> Records from a dataset

>>

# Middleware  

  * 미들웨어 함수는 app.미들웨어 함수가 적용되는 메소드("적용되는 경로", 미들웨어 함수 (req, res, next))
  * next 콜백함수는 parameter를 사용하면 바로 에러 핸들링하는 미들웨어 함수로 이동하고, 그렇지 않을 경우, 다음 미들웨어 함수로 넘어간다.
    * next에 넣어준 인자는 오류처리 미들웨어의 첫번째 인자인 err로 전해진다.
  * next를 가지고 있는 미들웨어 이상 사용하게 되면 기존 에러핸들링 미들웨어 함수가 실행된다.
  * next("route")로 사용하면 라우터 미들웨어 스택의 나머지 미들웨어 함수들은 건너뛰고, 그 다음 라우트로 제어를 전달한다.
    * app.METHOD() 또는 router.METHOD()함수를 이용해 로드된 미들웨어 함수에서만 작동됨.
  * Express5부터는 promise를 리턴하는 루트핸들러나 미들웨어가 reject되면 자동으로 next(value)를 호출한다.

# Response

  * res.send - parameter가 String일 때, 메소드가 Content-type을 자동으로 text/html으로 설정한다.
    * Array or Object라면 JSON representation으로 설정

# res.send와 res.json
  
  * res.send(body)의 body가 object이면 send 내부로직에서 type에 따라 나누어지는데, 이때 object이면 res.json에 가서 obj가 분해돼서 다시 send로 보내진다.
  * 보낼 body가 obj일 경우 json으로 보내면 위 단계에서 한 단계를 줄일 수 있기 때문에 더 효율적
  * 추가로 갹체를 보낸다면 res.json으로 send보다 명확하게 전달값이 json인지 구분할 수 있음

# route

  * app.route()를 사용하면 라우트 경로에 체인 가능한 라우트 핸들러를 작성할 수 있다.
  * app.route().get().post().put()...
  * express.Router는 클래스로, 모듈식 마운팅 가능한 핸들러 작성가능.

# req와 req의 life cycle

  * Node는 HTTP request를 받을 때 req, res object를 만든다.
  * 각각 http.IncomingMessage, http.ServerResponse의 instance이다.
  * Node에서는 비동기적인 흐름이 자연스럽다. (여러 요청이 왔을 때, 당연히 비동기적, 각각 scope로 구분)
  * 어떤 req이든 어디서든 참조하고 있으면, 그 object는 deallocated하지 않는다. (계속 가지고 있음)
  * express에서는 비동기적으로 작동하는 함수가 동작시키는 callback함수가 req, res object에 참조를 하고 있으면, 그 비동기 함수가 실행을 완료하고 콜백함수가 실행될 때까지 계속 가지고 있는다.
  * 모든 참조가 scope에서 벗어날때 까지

<<

> What is expected
Only one stretch of the data above is needed. Restate it word for word, from the line containing "자동으로 next(value)를 호출한다." through the line containing "핸들러를 작성할 수 있다.", both ends included.

> Result for this task
  * Express5부터는 promise를 리턴하는 루트핸들러나 미들웨어가 reject되면 자동으로 next(value)를 호출한다.

# Response

  * res.send - parameter가 String일 때, 메소드가 Content-type을 자동으로 text/html으로 설정한다.
    * Array or Object라면 JSON representation으로 설정

# res.send와 res.json
  
  * res.send(body)의 body가 object이면 send 내부로직에서 type에 따라 나누어지는데, 이때 object이면 res.json에 가서 obj가 분해돼서 다시 send로 보내진다.
  * 보낼 body가 obj일 경우 json으로 보내면 위 단계에서 한 단계를 줄일 수 있기 때문에 더 효율적
  * 추가로 갹체를 보낸다면 res.json으로 send보다 명확하게 전달값이 json인지 구분할 수 있음

# route

  * app.route()를 사용하면 라우트 경로에 체인 가능한 라우트 핸들러를 작성할 수 있다.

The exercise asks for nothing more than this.